*** Opening Information shown ***

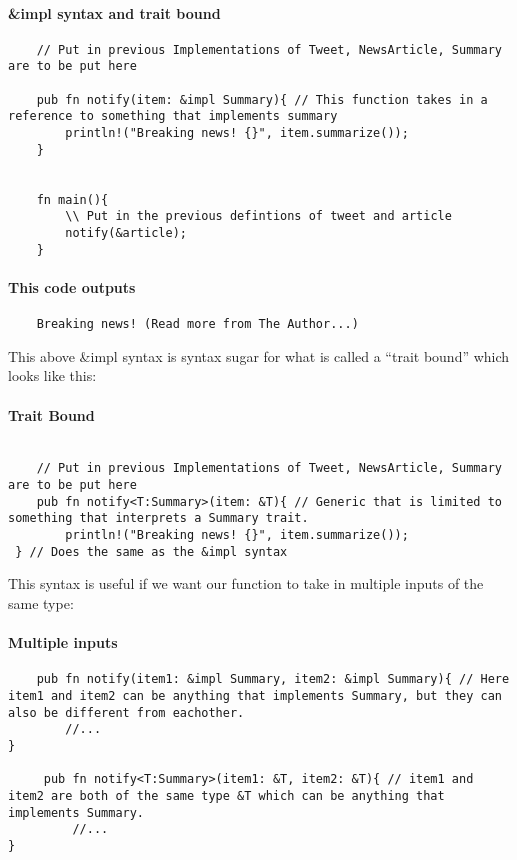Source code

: \paragraph*{\&impl syntax and trait bound}\begin{lstlisting}
    // Put in previous Implementations of Tweet, NewsArticle, Summary are to be put here

    pub fn notify(item: &impl Summary){ // This function takes in a reference to something that implements summary
        println!("Breaking news! {}", item.summarize());
    }
   

    fn main(){
        \\ Put in the previous defintions of tweet and article
        notify(&article);
    }
\end{lstlisting}
\paragraph*{This code outputs}\begin{lstlisting}
    Breaking news! (Read more from The Author...)
\end{lstlisting}
This above \&impl syntax is syntax sugar for what is called a ``trait bound'' which looks like this:

\paragraph*{Trait Bound}\begin{lstlisting}
    
    // Put in previous Implementations of Tweet, NewsArticle, Summary are to be put here
    pub fn notify<T:Summary>(item: &T){ // Generic that is limited to something that interprets a Summary trait.
        println!("Breaking news! {}", item.summarize());
 } // Does the same as the &impl syntax 
\end{lstlisting}

This syntax is useful if we want our function to take in multiple inputs of the same type:
\paragraph*{Multiple inputs}\begin{lstlisting}
    pub fn notify(item1: &impl Summary, item2: &impl Summary){ // Here item1 and item2 can be anything that implements Summary, but they can also be different from eachother.
        //...
}

     pub fn notify<T:Summary>(item1: &T, item2: &T){ // item1 and item2 are both of the same type &T which can be anything that implements Summary. 
         //...
}
\end{lstlisting}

*** Closing Information shown ***

Task
In the records above, some lines hold the word "which"; copy each such line.

Solution to this exercise
This above \&impl syntax is syntax sugar for what is called a ``trait bound'' which looks like this:
     pub fn notify<T:Summary>(item1: &T, item2: &T){ // item1 and item2 are both of the same type &T which can be anything that implements Summary. 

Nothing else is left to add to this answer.